• [TASK]: Please return every line from the entries that has the string "Sysgreet" in it.

• [RECORD EXTRACTS]:

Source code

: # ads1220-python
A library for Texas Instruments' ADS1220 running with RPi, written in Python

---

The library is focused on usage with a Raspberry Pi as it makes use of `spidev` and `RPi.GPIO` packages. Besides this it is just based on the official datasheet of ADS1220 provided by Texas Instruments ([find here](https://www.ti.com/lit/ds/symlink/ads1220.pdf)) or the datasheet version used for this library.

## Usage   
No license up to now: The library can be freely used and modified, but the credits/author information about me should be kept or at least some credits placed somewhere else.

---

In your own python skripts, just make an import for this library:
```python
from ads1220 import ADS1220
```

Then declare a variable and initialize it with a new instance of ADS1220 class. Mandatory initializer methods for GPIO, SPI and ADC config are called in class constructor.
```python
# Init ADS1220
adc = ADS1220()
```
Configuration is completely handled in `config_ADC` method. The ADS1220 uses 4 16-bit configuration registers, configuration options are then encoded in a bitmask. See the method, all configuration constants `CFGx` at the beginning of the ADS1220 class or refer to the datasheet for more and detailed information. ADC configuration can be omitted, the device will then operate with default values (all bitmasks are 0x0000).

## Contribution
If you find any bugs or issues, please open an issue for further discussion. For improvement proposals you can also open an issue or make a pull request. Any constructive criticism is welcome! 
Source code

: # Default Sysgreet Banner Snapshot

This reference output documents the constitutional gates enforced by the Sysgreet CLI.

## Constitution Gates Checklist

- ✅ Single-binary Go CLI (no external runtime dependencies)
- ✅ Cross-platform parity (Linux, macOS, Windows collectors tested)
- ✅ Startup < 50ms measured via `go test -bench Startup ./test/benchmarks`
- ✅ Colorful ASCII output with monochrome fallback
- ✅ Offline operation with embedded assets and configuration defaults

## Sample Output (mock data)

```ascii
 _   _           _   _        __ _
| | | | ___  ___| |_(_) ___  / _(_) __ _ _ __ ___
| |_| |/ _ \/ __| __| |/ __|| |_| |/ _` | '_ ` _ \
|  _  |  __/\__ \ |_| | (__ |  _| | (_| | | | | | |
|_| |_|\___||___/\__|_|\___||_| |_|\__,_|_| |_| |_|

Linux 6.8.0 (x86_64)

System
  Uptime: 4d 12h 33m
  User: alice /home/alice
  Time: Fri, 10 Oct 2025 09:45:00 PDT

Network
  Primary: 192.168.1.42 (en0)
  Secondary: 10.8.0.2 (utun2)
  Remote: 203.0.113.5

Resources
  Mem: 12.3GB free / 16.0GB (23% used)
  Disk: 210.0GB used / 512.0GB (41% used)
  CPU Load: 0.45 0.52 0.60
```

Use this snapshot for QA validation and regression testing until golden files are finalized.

• [OUTPUT OF THE EXERCISE]:
: # Default Sysgreet Banner Snapshot
This reference output documents the constitutional gates enforced by the Sysgreet CLI.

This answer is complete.